A week-long preliminary hearing began Monday in Utah for Tyler Robinson, 23, accused of fatally shooting Turning Point USA founder Charlie Kirk at Utah Valley University last September. Prosecutors will present DNA evidence from the rifle trigger, alleged text and Discord confessions, and digital planning records showing what they describe as premeditation. The death penalty is on the table if he is convicted; Kirk's widow and parents are expected to attend.
The Bureau of Alcohol, Tobacco, Firearms and Explosives published a proposed rule Monday that would reduce fingerprinting requirements for National Firearms Act applications covering suppressors, short-barreled rifles, and shotguns. Individual applicants would submit one fingerprint card instead of two, and trusts would be exempt from fingerprinting entirely. A public comment period runs through October 5.
In a 6-3 ruling, the Supreme Court struck down decades-old limits on coordinated party spending with candidates, freeing the RNC — which entered July with roughly $125 million on hand — to deploy funds alongside campaigns without restriction. Trump's affiliated PAC holds an additional $350 million, potentially positioning Republicans to outspend Democrats by the largest margin in midterm history. Prediction markets currently give Democrats an 82% chance of retaking the House.
The Washington Passport Agency began issuing a limited-edition commemorative passport Monday featuring President Trump at the Resolute Desk with the Declaration of Independence — making him the first sitting president ever to appear in Americans' official travel documents. The passports carry identical security features to standard US passports and are available only at the DC agency while supplies last.

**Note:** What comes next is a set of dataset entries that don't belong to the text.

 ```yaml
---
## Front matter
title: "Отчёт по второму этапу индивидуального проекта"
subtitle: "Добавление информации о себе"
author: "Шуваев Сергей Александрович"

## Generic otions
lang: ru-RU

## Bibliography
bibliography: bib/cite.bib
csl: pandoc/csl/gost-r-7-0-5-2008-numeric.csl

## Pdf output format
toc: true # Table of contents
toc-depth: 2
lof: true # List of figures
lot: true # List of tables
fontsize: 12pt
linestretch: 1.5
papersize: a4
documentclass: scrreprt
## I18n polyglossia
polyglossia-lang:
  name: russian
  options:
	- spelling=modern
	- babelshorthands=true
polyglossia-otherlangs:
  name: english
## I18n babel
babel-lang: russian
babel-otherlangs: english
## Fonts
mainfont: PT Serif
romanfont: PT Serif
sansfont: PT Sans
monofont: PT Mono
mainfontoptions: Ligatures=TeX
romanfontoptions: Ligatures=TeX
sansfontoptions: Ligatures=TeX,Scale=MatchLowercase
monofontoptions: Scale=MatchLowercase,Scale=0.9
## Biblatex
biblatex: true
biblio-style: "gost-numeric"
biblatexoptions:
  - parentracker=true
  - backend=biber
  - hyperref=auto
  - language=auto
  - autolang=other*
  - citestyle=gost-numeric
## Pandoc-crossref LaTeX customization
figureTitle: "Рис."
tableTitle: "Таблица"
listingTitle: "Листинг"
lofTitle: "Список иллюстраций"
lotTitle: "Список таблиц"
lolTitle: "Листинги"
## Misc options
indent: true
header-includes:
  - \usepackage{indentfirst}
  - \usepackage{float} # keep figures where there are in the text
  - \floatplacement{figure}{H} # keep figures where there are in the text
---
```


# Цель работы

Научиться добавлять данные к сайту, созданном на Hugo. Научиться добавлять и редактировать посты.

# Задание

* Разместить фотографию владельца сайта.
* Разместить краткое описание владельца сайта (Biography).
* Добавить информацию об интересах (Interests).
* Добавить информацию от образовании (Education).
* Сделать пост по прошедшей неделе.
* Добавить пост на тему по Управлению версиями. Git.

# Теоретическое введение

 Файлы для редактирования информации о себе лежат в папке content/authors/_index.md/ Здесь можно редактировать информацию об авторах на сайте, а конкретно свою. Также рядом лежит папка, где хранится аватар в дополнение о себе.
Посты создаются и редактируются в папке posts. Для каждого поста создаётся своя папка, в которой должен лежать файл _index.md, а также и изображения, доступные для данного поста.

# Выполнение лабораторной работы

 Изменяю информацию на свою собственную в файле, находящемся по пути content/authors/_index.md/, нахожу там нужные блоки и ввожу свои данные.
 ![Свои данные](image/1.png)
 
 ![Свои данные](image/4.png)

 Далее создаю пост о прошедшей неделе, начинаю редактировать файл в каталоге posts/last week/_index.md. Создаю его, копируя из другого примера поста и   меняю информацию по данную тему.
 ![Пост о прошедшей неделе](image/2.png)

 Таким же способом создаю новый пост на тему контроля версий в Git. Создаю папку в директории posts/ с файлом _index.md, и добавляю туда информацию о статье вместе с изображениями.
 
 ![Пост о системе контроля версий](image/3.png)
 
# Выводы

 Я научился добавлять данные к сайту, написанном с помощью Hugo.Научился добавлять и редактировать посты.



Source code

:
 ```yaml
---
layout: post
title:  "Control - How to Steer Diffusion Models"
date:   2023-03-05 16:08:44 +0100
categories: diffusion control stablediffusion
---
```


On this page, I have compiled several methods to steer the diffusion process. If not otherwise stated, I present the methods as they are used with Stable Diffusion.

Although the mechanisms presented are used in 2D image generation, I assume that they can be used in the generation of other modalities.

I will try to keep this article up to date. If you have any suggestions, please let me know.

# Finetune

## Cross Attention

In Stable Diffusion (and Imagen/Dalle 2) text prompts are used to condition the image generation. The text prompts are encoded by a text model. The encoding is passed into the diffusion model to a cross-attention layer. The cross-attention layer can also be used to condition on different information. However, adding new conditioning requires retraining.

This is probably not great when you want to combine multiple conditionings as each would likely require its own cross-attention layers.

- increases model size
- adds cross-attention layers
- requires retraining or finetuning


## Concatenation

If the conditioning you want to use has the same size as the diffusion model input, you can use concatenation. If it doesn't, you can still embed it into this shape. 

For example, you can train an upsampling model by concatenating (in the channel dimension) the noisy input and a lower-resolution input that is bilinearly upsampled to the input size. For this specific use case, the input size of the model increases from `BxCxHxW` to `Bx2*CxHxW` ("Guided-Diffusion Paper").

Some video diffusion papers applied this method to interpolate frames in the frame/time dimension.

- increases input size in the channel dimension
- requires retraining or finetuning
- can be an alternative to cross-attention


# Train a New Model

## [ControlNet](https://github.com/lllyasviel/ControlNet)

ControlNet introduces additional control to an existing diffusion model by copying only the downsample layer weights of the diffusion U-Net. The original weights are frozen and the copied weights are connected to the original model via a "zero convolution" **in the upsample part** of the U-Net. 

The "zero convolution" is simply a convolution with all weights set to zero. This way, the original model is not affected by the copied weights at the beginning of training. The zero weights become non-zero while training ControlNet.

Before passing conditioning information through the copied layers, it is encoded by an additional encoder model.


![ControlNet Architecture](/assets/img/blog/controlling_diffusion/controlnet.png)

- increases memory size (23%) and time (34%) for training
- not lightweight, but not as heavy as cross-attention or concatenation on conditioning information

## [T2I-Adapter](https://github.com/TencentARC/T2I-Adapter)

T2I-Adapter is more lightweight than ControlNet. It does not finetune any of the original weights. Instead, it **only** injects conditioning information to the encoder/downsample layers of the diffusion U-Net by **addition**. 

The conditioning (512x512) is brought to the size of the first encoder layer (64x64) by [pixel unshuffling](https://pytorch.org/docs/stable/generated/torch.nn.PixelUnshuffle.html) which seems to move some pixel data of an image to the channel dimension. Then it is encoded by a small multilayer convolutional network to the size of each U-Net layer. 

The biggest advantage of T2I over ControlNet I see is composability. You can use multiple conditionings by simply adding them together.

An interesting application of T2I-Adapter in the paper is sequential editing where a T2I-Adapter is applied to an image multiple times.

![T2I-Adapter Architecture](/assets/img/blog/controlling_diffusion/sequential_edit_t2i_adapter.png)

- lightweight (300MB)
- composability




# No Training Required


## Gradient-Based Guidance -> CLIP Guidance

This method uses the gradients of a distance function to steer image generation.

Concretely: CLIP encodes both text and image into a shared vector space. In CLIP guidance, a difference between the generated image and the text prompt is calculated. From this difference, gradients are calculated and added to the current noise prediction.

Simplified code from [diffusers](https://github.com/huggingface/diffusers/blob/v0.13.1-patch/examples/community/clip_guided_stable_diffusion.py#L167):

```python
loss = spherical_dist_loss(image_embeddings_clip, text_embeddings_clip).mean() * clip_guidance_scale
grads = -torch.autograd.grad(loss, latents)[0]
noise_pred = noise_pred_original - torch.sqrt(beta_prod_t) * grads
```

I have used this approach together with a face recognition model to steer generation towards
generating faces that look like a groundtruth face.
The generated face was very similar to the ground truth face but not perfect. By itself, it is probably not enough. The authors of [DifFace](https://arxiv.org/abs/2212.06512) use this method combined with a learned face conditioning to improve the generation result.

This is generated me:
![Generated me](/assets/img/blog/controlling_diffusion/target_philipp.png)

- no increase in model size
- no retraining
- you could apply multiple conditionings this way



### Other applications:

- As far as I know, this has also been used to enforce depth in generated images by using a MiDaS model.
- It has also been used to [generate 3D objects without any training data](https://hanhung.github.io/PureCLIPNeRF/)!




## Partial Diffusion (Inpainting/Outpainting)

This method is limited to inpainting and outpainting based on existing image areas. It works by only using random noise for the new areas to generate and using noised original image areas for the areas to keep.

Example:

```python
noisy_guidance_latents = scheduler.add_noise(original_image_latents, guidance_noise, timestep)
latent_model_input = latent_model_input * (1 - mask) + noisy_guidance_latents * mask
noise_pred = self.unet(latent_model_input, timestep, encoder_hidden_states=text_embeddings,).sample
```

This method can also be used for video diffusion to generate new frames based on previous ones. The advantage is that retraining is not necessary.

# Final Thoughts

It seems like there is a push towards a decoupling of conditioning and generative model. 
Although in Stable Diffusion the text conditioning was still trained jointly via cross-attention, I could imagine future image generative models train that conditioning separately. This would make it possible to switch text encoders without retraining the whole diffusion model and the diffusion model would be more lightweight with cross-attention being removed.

The release caps a week of America 250 celebrations.
China's PLA Navy conducted its first publicly acknowledged submarine-launched ballistic missile test Monday, firing from a nuclear-powered submarine into an international maritime impact zone in the South Pacific with a dummy warhead. Australia, New Zealand, and Japan condemned the launch as destabilizing, with New Zealand noting the impact zone fell within the South Pacific Nuclear Free Zone. The test came within hours of Australia and Fiji signing a new mutual defense pact.

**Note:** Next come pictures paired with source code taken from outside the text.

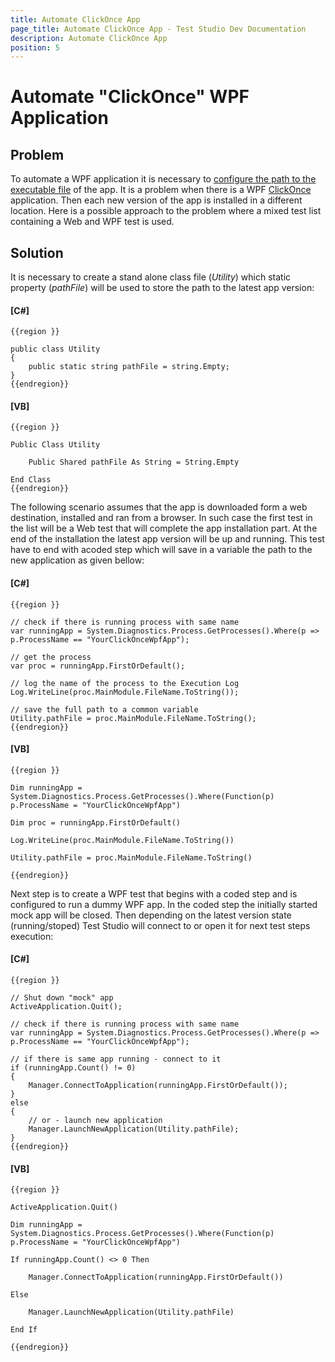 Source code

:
 ```yaml
---
title: Automate ClickOnce App
page_title: Automate ClickOnce App - Test Studio Dev Documentation
description: Automate ClickOnce App
position: 5
---
```

# Automate "ClickOnce" WPF Application

## Problem

To automate a WPF application it is necessary to <a href="/features/recorder/record-test#Record-a-Wpf-Test" target="_blank">configure the path to the executable file</a> of the app. It is a problem when there is a WPF <a href="https://docs.microsoft.com/en-us/visualstudio/deployment/clickonce-security-and-deployment#what-is-a-clickonce-application" target="_blank">ClickOnce</a> application. Then each new version of the app is installed in a different location. Here is a possible approach to the problem where a mixed test list containing a Web and WPF test is used.

## Solution

It is necessary to create a stand alone class file (*Utility*) which static property (*pathFile*) will be used to store the path to the latest app version:

#### __[C#]__

    {{region }}

    public class Utility
    {
        public static string pathFile = string.Empty;
    }
    {{endregion}}

#### __[VB]__

    {{region }}

    Public Class Utility

        Public Shared pathFile As String = String.Empty

    End Class
    {{endregion}}

The following scenario assumes that the app is downloaded form a web destination, installed and ran from a browser. In such case the first test in the list will be a Web test that will complete the app installation part. At the end of the installation the latest app version will be up and running. This test have to end with acoded step which will save in a variable the path to the new application as given bellow:

#### __[C#]__

    {{region }}

    // check if there is running process with same name
    var runningApp = System.Diagnostics.Process.GetProcesses().Where(p => p.ProcessName == "YourClickOnceWpfApp");

    // get the process
    var proc = runningApp.FirstOrDefault();

    // log the name of the process to the Execution Log
    Log.WriteLine(proc.MainModule.FileName.ToString());

    // save the full path to a common variable
    Utility.pathFile = proc.MainModule.FileName.ToString();
    {{endregion}}

#### __[VB]__

    {{region }}

    Dim runningApp = System.Diagnostics.Process.GetProcesses().Where(Function(p) p.ProcessName = "YourClickOnceWpfApp")

    Dim proc = runningApp.FirstOrDefault()

    Log.WriteLine(proc.MainModule.FileName.ToString())

    Utility.pathFile = proc.MainModule.FileName.ToString()

    {{endregion}}

Next step is to create a WPF test that begins with a coded step and is configured to run a dummy WPF app. In the coded step the initially started mock app will be closed. Then depending on the latest version state (running/stoped) Test Studio will connect to or open it for next test steps execution:

#### __[C#]__

    {{region }}

    // Shut down "mock" app
    ActiveApplication.Quit();

    // check if there is running process with same name
    var runningApp = System.Diagnostics.Process.GetProcesses().Where(p => p.ProcessName == "YourClickOnceWpfApp");

    // if there is same app running - connect to it
    if (runningApp.Count() != 0)
    {
        Manager.ConnectToApplication(runningApp.FirstOrDefault());
    }
    else
    {
        // or - launch new application
        Manager.LaunchNewApplication(Utility.pathFile);
    }
    {{endregion}}

#### __[VB]__

    {{region }}

    ActiveApplication.Quit()

    Dim runningApp = System.Diagnostics.Process.GetProcesses().Where(Function(p) p.ProcessName = "YourClickOnceWpfApp")

    If runningApp.Count() <> 0 Then

        Manager.ConnectToApplication(runningApp.FirstOrDefault())

    Else

        Manager.LaunchNewApplication(Utility.pathFile)

    End If

    {{endregion}} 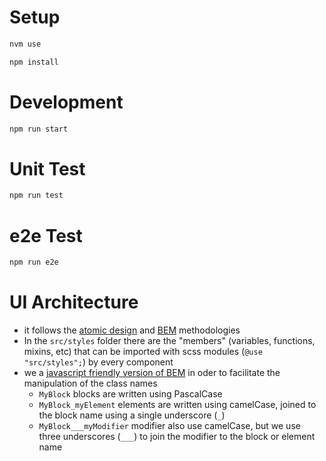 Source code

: # Setup

```zsh
nvm use
```

```zsh
npm install
```

# Development

```zsh
npm run start
```

# Unit Test

```zsh
npm run test
```

# e2e Test

```zsh
npm run e2e
```

# UI Architecture

- it follows the [atomic design](https://atomicdesign.bradfrost.com/chapter-2/) and [BEM](http://getbem.com/) methodologies
- In the `src/styles` folder there are the "members" (variables, functions, mixins, etc) that can be imported with scss modules (`@use "src/styles";`) by every component
- we a [javascript friendly version of BEM](https://medium.com/trabe/a-more-javascript-friendly-bem-naming-convention-75c7f01ff736) in oder to facilitate the manipulation of the class names
  - `MyBlock` blocks are written using PascalCase
  - `MyBlock_myElement` elements are written using camelCase, joined to the block name using a single underscore (`_`)
  - `MyBlock___myModifier` modifier also use camelCase, but we use three underscores (`___`) to join the modifier to the block or element name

Australia and Fiji formalized the Ocean of Peace Alliance in Suva on Monday — Fiji's first-ever mutual defense treaty and Australia's fourth. Prime Minister Albanese framed the deal, which includes a mutual defense obligation and one billion Australian dollars in economic investment over a decade, as a direct counter to Chinese influence in the Pacific. Analysts called the same-day timing with Beijing's ICBM test a pointed coincidence.
President Trump told Israeli Channel 12 that Benjamin Netanyahu has requested a White House meeting, expected after Trump returns from the NATO summit in Ankara later this week. The two leaders have clashed over Iran diplomacy and ongoing IDF operations in Lebanon, with multiple Trump advisers privately said to believe Netanyahu was "wrong about everything." It would be their first face-to-face since a reported February Situation Room confrontation over Iran war planning.
West Nile virus has hit a 20-year high in 2026, with 48 confirmed cases across 23 states and 38 involving severe neuroinvasive disease affecting the brain and spinal cord. Arizona leads with 32 cases and four deaths concentrated in Maricopa County, while Nashville recorded its earliest-ever infected mosquito pool this season. The CDC issued an unusual post-holiday advisory urging the public to take mosquito precautions through the remainder of the summer.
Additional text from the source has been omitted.